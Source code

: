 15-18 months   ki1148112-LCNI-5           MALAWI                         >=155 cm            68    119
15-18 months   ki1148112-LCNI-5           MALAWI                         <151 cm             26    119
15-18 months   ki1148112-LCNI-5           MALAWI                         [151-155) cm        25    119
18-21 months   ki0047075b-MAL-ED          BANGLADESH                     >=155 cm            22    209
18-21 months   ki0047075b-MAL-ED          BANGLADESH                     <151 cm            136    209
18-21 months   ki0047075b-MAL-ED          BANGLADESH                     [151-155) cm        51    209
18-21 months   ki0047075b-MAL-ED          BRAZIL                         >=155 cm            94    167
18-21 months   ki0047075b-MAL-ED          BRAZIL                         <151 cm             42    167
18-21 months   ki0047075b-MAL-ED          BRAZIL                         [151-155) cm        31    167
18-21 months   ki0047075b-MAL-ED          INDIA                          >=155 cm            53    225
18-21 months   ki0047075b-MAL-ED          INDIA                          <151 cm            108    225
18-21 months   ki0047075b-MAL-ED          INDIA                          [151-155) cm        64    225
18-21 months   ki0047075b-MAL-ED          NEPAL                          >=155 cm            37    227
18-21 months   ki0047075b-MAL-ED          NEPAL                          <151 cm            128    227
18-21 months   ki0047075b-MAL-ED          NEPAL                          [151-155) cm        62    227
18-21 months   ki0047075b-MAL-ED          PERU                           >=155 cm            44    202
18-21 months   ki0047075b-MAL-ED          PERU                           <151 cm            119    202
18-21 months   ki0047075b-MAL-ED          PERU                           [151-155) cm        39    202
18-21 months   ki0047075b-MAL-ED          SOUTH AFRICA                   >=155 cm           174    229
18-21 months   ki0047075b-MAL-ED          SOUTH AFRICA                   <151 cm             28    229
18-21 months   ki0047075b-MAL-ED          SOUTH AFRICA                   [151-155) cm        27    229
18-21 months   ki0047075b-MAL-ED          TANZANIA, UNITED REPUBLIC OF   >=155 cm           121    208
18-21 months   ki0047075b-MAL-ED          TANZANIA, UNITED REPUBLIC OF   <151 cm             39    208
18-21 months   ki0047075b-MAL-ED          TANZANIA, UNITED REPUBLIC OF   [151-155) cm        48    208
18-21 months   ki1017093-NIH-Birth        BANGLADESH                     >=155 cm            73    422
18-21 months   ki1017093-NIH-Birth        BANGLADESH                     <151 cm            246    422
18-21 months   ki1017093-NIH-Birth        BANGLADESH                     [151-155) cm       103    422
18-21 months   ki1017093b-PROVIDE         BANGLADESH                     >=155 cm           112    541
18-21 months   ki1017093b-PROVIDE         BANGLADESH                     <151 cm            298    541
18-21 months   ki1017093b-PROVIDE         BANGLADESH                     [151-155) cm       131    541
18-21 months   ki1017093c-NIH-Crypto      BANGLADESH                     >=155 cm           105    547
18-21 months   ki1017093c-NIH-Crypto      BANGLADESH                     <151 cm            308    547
====================
• Exercise description: Every entry must appear in the answer exactly as written.

• Output for this task:
Source code

: 15-18 months   ki1148112-LCNI-5           MALAWI                         >=155 cm            68    119
15-18 months   ki1148112-LCNI-5           MALAWI                         <151 cm             26    119
15-18 months   ki1148112-LCNI-5           MALAWI                         [151-155) cm        25    119
18-21 months   ki0047075b-MAL-ED          BANGLADESH                     >=155 cm            22    209
18-21 months   ki0047075b-MAL-ED          BANGLADESH                     <151 cm            136    209
18-21 months   ki0047075b-MAL-ED          BANGLADESH                     [151-155) cm        51    209
18-21 months   ki0047075b-MAL-ED          BRAZIL                         >=155 cm            94    167
18-21 months   ki0047075b-MAL-ED          BRAZIL                         <151 cm             42    167
18-21 months   ki0047075b-MAL-ED          BRAZIL                         [151-155) cm        31    167
18-21 months   ki0047075b-MAL-ED          INDIA                          >=155 cm            53    225
18-21 months   ki0047075b-MAL-ED          INDIA                          <151 cm            108    225
18-21 months   ki0047075b-MAL-ED          INDIA                          [151-155) cm        64    225
18-21 months   ki0047075b-MAL-ED          NEPAL                          >=155 cm            37    227
18-21 months   ki0047075b-MAL-ED          NEPAL                          <151 cm            128    227
18-21 months   ki0047075b-MAL-ED          NEPAL                          [151-155) cm        62    227
18-21 months   ki0047075b-MAL-ED          PERU                           >=155 cm            44    202
18-21 months   ki0047075b-MAL-ED          PERU                           <151 cm            119    202
18-21 months   ki0047075b-MAL-ED          PERU                           [151-155) cm        39    202
18-21 months   ki0047075b-MAL-ED          SOUTH AFRICA                   >=155 cm           174    229
18-21 months   ki0047075b-MAL-ED          SOUTH AFRICA                   <151 cm             28    229
18-21 months   ki0047075b-MAL-ED          SOUTH AFRICA                   [151-155) cm        27    229
18-21 months   ki0047075b-MAL-ED          TANZANIA, UNITED REPUBLIC OF   >=155 cm           121    208
18-21 months   ki0047075b-MAL-ED          TANZANIA, UNITED REPUBLIC OF   <151 cm             39    208
18-21 months   ki0047075b-MAL-ED          TANZANIA, UNITED REPUBLIC OF   [151-155) cm        48    208
18-21 months   ki1017093-NIH-Birth        BANGLADESH                     >=155 cm            73    422
18-21 months   ki1017093-NIH-Birth        BANGLADESH                     <151 cm            246    422
18-21 months   ki1017093-NIH-Birth        BANGLADESH                     [151-155) cm       103    422
18-21 months   ki1017093b-PROVIDE         BANGLADESH                     >=155 cm           112    541
18-21 months   ki1017093b-PROVIDE         BANGLADESH                     <151 cm            298    541
18-21 months   ki1017093b-PROVIDE         BANGLADESH                     [151-155) cm       131    541
18-21 months   ki1017093c-NIH-Crypto      BANGLADESH                     >=155 cm           105    547
18-21 months   ki1017093c-NIH-Crypto      BANGLADESH                     <151 cm            308    547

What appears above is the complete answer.